- [DATA FOR PROCESSING]

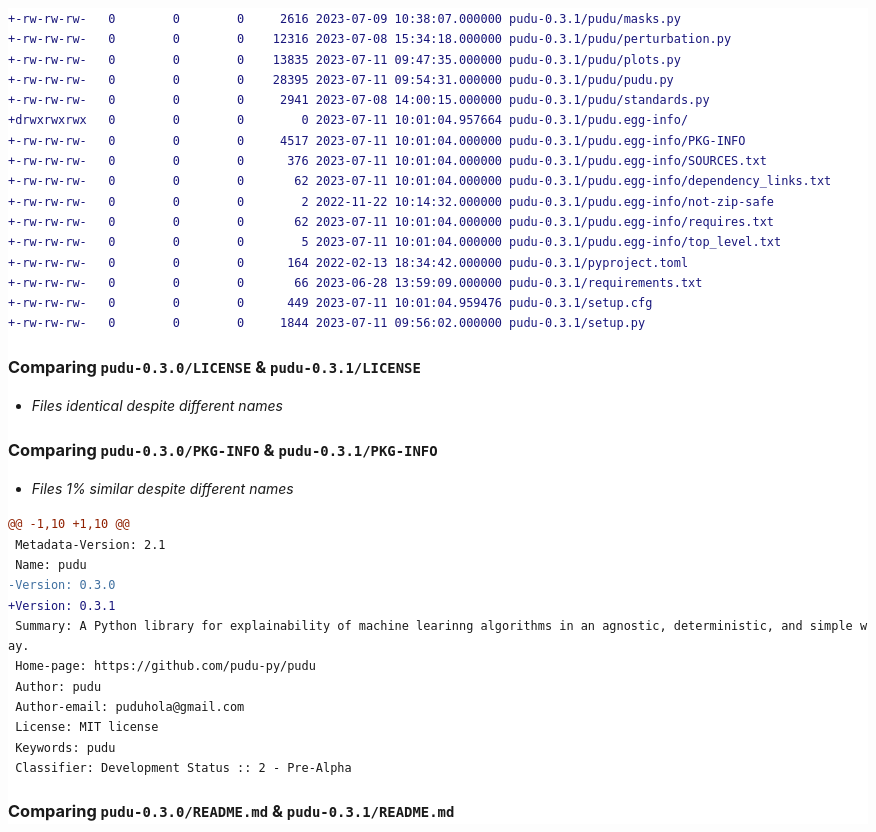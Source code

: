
 ```diff
+-rw-rw-rw-   0        0        0     2616 2023-07-09 10:38:07.000000 pudu-0.3.1/pudu/masks.py
+-rw-rw-rw-   0        0        0    12316 2023-07-08 15:34:18.000000 pudu-0.3.1/pudu/perturbation.py
+-rw-rw-rw-   0        0        0    13835 2023-07-11 09:47:35.000000 pudu-0.3.1/pudu/plots.py
+-rw-rw-rw-   0        0        0    28395 2023-07-11 09:54:31.000000 pudu-0.3.1/pudu/pudu.py
+-rw-rw-rw-   0        0        0     2941 2023-07-08 14:00:15.000000 pudu-0.3.1/pudu/standards.py
+drwxrwxrwx   0        0        0        0 2023-07-11 10:01:04.957664 pudu-0.3.1/pudu.egg-info/
+-rw-rw-rw-   0        0        0     4517 2023-07-11 10:01:04.000000 pudu-0.3.1/pudu.egg-info/PKG-INFO
+-rw-rw-rw-   0        0        0      376 2023-07-11 10:01:04.000000 pudu-0.3.1/pudu.egg-info/SOURCES.txt
+-rw-rw-rw-   0        0        0       62 2023-07-11 10:01:04.000000 pudu-0.3.1/pudu.egg-info/dependency_links.txt
+-rw-rw-rw-   0        0        0        2 2022-11-22 10:14:32.000000 pudu-0.3.1/pudu.egg-info/not-zip-safe
+-rw-rw-rw-   0        0        0       62 2023-07-11 10:01:04.000000 pudu-0.3.1/pudu.egg-info/requires.txt
+-rw-rw-rw-   0        0        0        5 2023-07-11 10:01:04.000000 pudu-0.3.1/pudu.egg-info/top_level.txt
+-rw-rw-rw-   0        0        0      164 2022-02-13 18:34:42.000000 pudu-0.3.1/pyproject.toml
+-rw-rw-rw-   0        0        0       66 2023-06-28 13:59:09.000000 pudu-0.3.1/requirements.txt
+-rw-rw-rw-   0        0        0      449 2023-07-11 10:01:04.959476 pudu-0.3.1/setup.cfg
+-rw-rw-rw-   0        0        0     1844 2023-07-11 09:56:02.000000 pudu-0.3.1/setup.py
```

### Comparing `pudu-0.3.0/LICENSE` & `pudu-0.3.1/LICENSE`

 * *Files identical despite different names*

### Comparing `pudu-0.3.0/PKG-INFO` & `pudu-0.3.1/PKG-INFO`

 * *Files 1% similar despite different names*

```diff
@@ -1,10 +1,10 @@
 Metadata-Version: 2.1
 Name: pudu
-Version: 0.3.0
+Version: 0.3.1
 Summary: A Python library for explainability of machine learinng algorithms in an agnostic, deterministic, and simple way.
 Home-page: https://github.com/pudu-py/pudu
 Author: pudu
 Author-email: puduhola@gmail.com
 License: MIT license
 Keywords: pudu
 Classifier: Development Status :: 2 - Pre-Alpha
```

### Comparing `pudu-0.3.0/README.md` & `pudu-0.3.1/README.md`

- [WORK ORDER] Find "identical despite different names*" in the data above, then repeat that line and all lines after it exactly, ending with the final line.

- [SOLUTION TO THIS PROBLEM]
 * *Files identical despite different names*

### Comparing `pudu-0.3.0/PKG-INFO` & `pudu-0.3.1/PKG-INFO`

 * *Files 1% similar despite different names*

```diff
@@ -1,10 +1,10 @@
 Metadata-Version: 2.1
 Name: pudu
-Version: 0.3.0
+Version: 0.3.1
 Summary: A Python library for explainability of machine learinng algorithms in an agnostic, deterministic, and simple way.
 Home-page: https://github.com/pudu-py/pudu
 Author: pudu
 Author-email: puduhola@gmail.com
 License: MIT license
 Keywords: pudu
 Classifier: Development Status :: 2 - Pre-Alpha
```

### Comparing `pudu-0.3.0/README.md` & `pudu-0.3.1/README.md`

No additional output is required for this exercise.